22.04.18 Steve Nash

40 years in industry…and counting

I joined the motor industry after graduating in 1977, having piqued my interest with a summer job working as a parts delivery driver, writes Liveryman Steve Nash. I loved the business and being around cars so it was a logical step for me and the start of a career spanning just over 40 year, so far!

After spells with Chrysler and Renault I began what was to be an enduring relationship with the BMW brand by running a BMW dealer operation in Fulham. Joining the manufacturer’s UK subsidiary in 1986, I progressed to a board position 10 years later, which included some time with responsibility for the Rover and Land Rover brands while they were under BMW ownership, as well as being involved with the launch of the MINI brand. I was a non-executive director of the Institute of the Motor Industry (IMI) for more than 10 years while at BMW, serving a five-year term as chairman and four years as president, before taking on the full-time role of Chief Executive on leaving BMW at the end of 2012.

Something that had been a constant throughout my years at BMW was a total conviction regarding the value of apprenticeships.
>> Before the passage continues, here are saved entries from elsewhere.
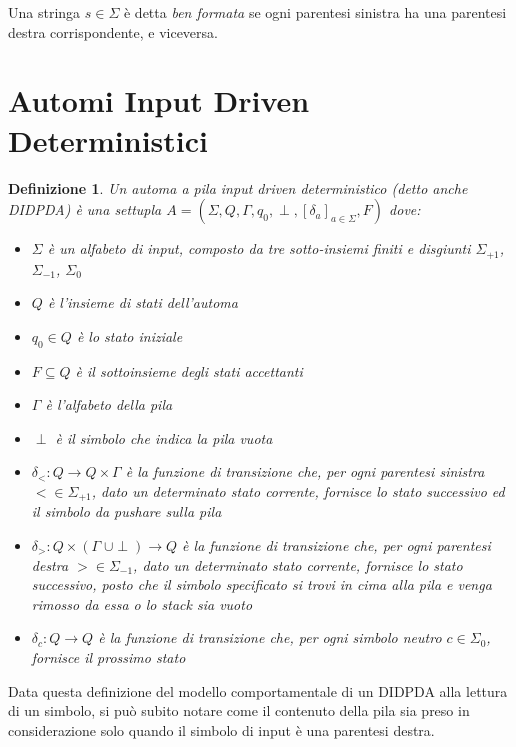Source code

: \documentclass[a4paper,12pt]{report}
\newtheorem{definition}{Definizione}[chapter]
\theoremstyle{propositionstyle}
\begin{document}
    Una stringa $s \in \Sigma$ è detta \textit{ben formata} se ogni parentesi sinistra ha una parentesi destra corrispondente, e viceversa.

    \section{Automi Input Driven Deterministici}

    \begin{definition}
        Un \textit{automa a pila input driven deterministico} (detto anche DIDPDA) è una settupla $A = (\Sigma, Q, \Gamma, q_0, \perp, \left[ \delta_a \right]_{a \in \Sigma}, F)$ dove:
        \begin{itemize}
            \item $\Sigma$ è un alfabeto di input, composto da tre sotto-insiemi finiti e disgiunti $\Sigma_{+1}$, $\Sigma_{-1}$, $\Sigma_{0}$
            \item $Q$ è l'insieme di stati dell'automa
            \item $q_{0} \in Q$ è lo stato iniziale
            \item $F \subseteq Q$ è il sottoinsieme degli stati \textit{accettanti}
            \item $\Gamma$ è  l'\textit{alfabeto della pila}
            \item $\perp$ è il simbolo che indica la pila vuota
            \item $\delta_{<} : Q \rightarrow Q \times \Gamma$ è la funzione di transizione che, per ogni parentesi sinistra $< \in \Sigma_{+1}$, dato un determinato stato corrente, fornisce lo stato successivo ed il simbolo da pushare sulla pila
            \item $\delta_{>} : Q \times (\Gamma\;\cup\perp) \rightarrow Q$ è la funzione di transizione che, per ogni parentesi destra $> \in \Sigma_{-1}$, dato un determinato stato corrente, fornisce lo stato successivo, posto che il simbolo specificato si trovi in cima alla pila e venga rimosso da essa o lo stack sia vuoto
            \item $\delta_{c} : Q \rightarrow Q$ è la funzione di transizione che, per ogni simbolo neutro $c \in \Sigma_{0}$, fornisce il prossimo stato
        \end{itemize}
    \end{definition}

    Data questa definizione del modello comportamentale di un DIDPDA alla lettura di un simbolo, si può subito notare come il contenuto della pila
    sia preso in considerazione solo quando il simbolo di input è una parentesi destra. 
    
\end{document}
As a BMW retailer I had recognised the value of home-grown talent and employed as many apprentices as my workshop could take. On joining the manufacturer I was instrumental in getting its own apprentice scheme off the ground to develop the young, talented individuals our business needed. I am delighted this is still going strong and is still one of the industry’s leading schemes 30 years later. Throughout my BMW career I retained a responsibility for training through the BMW UK Group Academy, which reported to me and championed the cause of apprentices and the importance of developing young talent. The move to the IMI made perfect sense in this regard given that, as well as being the automotive industry’s professional association founded in 1920, it is also the industry’s largest and only dedicated automotive awarding organisation – qualifying between 10-12,000 apprentices annually, as well as providing more than 350 internationally recognised, regulated qualifications and an extensive suite of over 20 accreditations.

One of the automotive industry’s great strengths, particularly on the retail side, is that it is a true meritocracy – those with drive and ability can prosper regardless of where they start. Accordingly, a great many of our most senior and successful people began their careers as apprentices. That includes the CEOs of some of the biggest retail PLC – some of whom are also Liverymen.
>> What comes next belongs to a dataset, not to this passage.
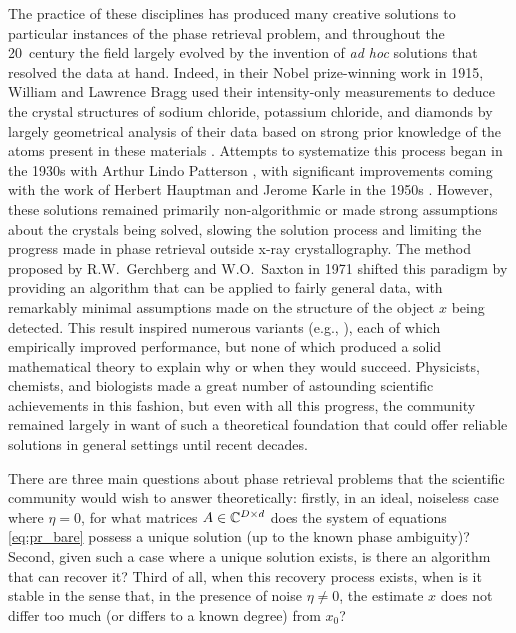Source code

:   The practice of these disciplines has produced many creative solutions to particular instances of the phase retrieval problem, and throughout the 20\th\ century the field largely evolved by the invention of \emph{ad hoc} solutions that resolved the data at hand.  Indeed, in their Nobel prize-winning work in 1915, William and Lawrence Bragg used their intensity-only measurements to deduce the crystal structures of sodium chloride, potassium chloride, and diamonds by largely geometrical analysis of their data based on strong prior knowledge of the atoms present in these materials \cite[pp.~88-92, 102-105]{bragg1915crystal_structure}.  Attempts to systematize this process began in the 1930s with Arthur Lindo Patterson \cite{patterson1934fourier_method}, with significant improvements coming with the work of Herbert Hauptman and Jerome Karle in the 1950s \cite{hauptman1953monograph}.  However, these solutions remained primarily non-algorithmic or made strong assumptions about the crystals being solved, slowing the solution process and limiting the progress made in phase retrieval outside x-ray crystallography.  The method proposed by R.W.~Gerchberg and W.O.~Saxton in 1971 \cite{gerchsax} shifted this paradigm by providing an algorithm that can be applied to fairly general data, with remarkably minimal assumptions made on the structure of the object $x$ being detected.  This result inspired numerous variants (e.g., \cite{bauschke2003hybrid, elser2003phase, fienup1978reconstruction}), each of which empirically improved performance, but none of which produced a solid mathematical theory to explain why or when they would succeed.  Physicists, chemists, and biologists made a great number of astounding scientific achievements in this fashion, but even with all this progress, the community remained largely in want of such a theoretical foundation that could offer reliable solutions in general settings until recent decades.

  
  There are three main questions about phase retrieval problems that the scientific community would wish to answer theoretically: firstly, in an ideal, noiseless case where $\eta = 0$, for what matrices $A \in \mathbb{C}^{D \times d}$ does the system of equations \eqref{eq:pr_bare} possess a unique solution (up to the known phase ambiguity)?  Second, given such a case where a unique solution exists, is there an algorithm that can recover it?  Third of all, when this recovery process exists, when is it stable in the sense that, in the presence of noise $\eta \neq 0$, the estimate $x$ does not differ too much (or differs to a known degree) from $x_0$?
There has been much in the news about apprenticeships and the government’s reforms – including the introduction of the apprentice levy in April 2017, paid by all organisations with an annual payroll of £3 million or more. The new employer developed apprentice standards are aimed at ensuring all apprenticeships meet similarly high standards; not an issue in automotive but there have formerly been some poor quality schemes in other sectors. They are also intended to engage a greater number of businesses in offering a wider range of apprenticeships, so there is a true alternative to pursuing university education. Levy paying organisations can only reclaim their levy monies through engaging in suitable, qualifying apprentice schemes. Non-levy payers are eligible to reclaim from the government 95% of the cost of training apprentices and the same subsidy applies to levy payers who have spent all of their levy pot but still wish to train additional apprentices.

The path of the reforms hasn’t been entirely smooth and the transition from the old apprentice frameworks to the new standards has created a certain amount of confusion for employers. However, organisations such as the IMI are here to help employers through the processes and I am confident we will see apprenticeships prosper and grow. That’s why I am delighted that the Coachmakers is doing its bit to support a number of selected young people to undertake apprenticeships. I would hope that, in addition, those members of the Livery who are employers themselves will do their best to offer apprentice opportunities to as many young people as possible.

It is of great importance to UK PLC that we have highly educated people going to our universities and undertaking educational courses that will enable them to contribute to the country’s future prosperity. But university isn’t the only option, nor is it the best option for many – especially with the associated costs of student debt. For a great many vocational learning is the answer, providing the opportunity to earn and learn at the same time. This makes sense for them and for the country, leaving them without student debt and becoming productive at a much younger age. If you don’t believe me, just ask some of our esteemed colleagues in the Livery who started their careers this way.